In the absence of pressure, a decision may be made differently.
"We off-load cognitive work onto the environment. Because of
limits on our information-processing abilities (e.g., limits on
attention and working memory), we exploit the environment to reduce the
cognitive workload. We make the environment hold or even manipulate
information for us, and we harvest that information only on a
need-to-know basis." This is seen when people have calendars, agendas,
PDAs, or anything to help them with everyday functions. We write things
down so we can use the information when we need it, instead of taking
the time to memorize or encode it into our minds.

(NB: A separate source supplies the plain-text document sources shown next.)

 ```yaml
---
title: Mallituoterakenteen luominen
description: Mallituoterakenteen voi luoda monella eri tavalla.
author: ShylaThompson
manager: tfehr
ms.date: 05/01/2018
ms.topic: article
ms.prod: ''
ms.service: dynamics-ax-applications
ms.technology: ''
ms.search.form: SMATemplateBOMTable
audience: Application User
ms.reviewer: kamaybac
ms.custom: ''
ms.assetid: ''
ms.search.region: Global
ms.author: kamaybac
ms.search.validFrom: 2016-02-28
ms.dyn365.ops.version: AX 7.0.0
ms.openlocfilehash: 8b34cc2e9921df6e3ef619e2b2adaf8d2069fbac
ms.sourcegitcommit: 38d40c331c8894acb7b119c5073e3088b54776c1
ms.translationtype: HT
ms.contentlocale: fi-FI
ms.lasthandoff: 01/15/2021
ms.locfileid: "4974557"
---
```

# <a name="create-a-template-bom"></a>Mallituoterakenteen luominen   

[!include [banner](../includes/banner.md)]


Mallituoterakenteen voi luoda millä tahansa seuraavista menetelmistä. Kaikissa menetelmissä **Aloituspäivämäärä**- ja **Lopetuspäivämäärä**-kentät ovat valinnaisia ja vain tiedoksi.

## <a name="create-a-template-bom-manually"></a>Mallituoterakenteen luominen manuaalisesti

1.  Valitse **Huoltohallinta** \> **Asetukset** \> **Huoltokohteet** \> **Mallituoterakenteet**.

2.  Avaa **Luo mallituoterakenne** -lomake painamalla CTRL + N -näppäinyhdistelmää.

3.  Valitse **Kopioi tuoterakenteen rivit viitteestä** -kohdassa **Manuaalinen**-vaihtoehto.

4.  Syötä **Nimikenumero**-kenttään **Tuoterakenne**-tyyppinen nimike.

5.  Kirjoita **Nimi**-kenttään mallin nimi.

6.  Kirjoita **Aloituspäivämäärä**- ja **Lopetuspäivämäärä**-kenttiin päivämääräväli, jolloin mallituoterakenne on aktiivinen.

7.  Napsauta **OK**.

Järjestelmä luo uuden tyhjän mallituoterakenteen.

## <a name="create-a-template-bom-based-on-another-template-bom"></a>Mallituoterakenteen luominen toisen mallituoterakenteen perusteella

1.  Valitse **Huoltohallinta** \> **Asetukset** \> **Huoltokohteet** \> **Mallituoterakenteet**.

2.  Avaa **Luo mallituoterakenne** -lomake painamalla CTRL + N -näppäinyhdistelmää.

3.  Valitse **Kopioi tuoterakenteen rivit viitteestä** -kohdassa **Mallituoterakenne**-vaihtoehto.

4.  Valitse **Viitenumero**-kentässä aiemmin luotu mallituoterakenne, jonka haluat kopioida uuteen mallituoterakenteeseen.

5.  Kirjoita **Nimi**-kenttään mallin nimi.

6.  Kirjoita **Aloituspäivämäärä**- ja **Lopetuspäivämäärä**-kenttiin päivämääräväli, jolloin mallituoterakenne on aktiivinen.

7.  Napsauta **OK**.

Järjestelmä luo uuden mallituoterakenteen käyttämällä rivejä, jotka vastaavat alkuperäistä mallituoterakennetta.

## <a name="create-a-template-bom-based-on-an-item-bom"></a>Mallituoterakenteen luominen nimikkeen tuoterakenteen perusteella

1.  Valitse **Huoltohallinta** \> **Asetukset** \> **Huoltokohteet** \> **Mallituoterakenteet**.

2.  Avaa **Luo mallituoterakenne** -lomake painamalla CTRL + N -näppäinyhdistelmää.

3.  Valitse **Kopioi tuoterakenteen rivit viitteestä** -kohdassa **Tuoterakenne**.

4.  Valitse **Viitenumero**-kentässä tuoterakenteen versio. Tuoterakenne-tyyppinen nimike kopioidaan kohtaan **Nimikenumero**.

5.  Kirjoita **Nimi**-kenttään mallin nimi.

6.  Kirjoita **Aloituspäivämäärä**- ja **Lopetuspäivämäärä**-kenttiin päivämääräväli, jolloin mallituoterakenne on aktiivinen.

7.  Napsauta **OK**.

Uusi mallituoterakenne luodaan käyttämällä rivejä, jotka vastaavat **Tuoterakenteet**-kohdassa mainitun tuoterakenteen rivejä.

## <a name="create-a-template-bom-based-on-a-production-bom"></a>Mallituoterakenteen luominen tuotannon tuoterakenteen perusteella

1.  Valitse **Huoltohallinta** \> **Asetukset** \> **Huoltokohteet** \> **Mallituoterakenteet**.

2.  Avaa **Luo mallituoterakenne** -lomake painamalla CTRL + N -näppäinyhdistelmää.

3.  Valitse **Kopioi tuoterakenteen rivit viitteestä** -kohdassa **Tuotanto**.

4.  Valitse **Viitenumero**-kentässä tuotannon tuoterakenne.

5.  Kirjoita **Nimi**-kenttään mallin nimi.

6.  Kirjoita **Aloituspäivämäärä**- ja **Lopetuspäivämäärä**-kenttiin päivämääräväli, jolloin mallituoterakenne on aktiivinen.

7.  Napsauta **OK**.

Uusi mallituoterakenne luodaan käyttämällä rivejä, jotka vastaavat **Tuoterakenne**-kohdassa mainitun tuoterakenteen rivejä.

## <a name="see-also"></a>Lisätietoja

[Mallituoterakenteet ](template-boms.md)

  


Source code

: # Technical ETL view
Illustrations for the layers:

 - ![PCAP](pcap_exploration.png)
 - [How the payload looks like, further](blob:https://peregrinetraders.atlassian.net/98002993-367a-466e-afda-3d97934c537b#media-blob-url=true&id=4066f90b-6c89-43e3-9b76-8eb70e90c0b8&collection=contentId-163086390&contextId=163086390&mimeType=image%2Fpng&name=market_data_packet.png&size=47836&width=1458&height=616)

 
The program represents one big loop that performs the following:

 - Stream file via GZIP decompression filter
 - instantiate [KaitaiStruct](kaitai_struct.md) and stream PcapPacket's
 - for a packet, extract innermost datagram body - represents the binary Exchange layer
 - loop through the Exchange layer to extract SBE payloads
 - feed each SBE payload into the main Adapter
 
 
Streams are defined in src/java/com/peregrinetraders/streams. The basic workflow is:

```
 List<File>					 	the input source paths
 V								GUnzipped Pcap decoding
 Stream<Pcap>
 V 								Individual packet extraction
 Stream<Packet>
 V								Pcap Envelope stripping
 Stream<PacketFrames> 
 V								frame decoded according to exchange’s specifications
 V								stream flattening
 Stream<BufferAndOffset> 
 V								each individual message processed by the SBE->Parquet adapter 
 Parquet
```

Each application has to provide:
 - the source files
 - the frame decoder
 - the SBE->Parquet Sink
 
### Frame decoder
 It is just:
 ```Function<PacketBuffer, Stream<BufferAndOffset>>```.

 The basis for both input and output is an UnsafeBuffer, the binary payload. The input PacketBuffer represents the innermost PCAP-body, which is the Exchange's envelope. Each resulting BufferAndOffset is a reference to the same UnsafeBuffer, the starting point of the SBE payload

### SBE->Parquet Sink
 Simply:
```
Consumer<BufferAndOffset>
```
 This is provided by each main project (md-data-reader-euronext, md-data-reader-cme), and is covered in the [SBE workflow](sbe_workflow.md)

"The environment is part of the cognitive system. The
information flow between mind and world is so dense and continuous that,
for scientists studying the nature of cognitive activity, the mind
alone is not a meaningful unit of analysis." This statement means that
the production of cognitive activity does not come from the mind alone,
but rather is a mixture of the mind and the environmental situation that
we are in. These interactions become part of our cognitive systems. Our
thinking, decision-making, and future are all impacted by our
environmental situations.
"Cognition is for action. The function of the mind is to
guide action and things such as perception and memory must be understood
in terms of their contribution to situation-appropriate behavior." This
claim has to do with the purpose of perception and cognition. For
example, visual information is processed to extract identity, location,
and affordances
(ways that we might interact with objects). A prominent anatomical
distinction is drawn between the "what" (ventral) and "where" (dorsal)
pathways in visual processing. However, the commonly labeled "where"
pathway is also the "how" pathway, at least partially dedicated to
action.
"Off-line cognition is body-based. Even when decoupled from
the environment, the activity of the mind is grounded in mechanisms that
evolved for interaction with the environment – that is, mechanisms of
sensory processing and motor control." This is shown with infants or
toddlers best. Children utilize skills and abilities they were born
with, such as sucking, grasping, and listening, to learn more about the
environment. The skills are broken down into five main categories that
combine sensory with motor skills, sensorimotor functions. The five main
skills are:
Mental Imagery:
Is visualizing something that is not currently present in your
environment. For example, imagining a future activity, or recalling how
many windows are on the first floor of a house you once lived in (even
though you did not count them explicitly while living there).
Implicit Memory:
means by which we learn certain skills until they become automatic for
us. An example of this would be an adult brushing his/her teeth, or an
expert race car driver putting the car in drive.
Reasoning and Problem-Solving: Having a mental model of something will increase problem-solving approaches.
Criticism of the six claims
Margaret
Wilson adds: "Some authors go so far as to complain that the phrase
'situated cognition' implies, falsely, that there also exists cognition
that is not situated (Greeno & Moore, 1993, p. 50)."
Of her six claims, she notes in her abstract, "the first three and the
fifth claim appear to be at least partially true, and their usefulness
is best evaluated in terms of the range of their applicability. The
fourth claim, I argue, is deeply problematic. The sixth claim has
received the least attention, but it may in fact be the best documented
and most powerful of the six claims."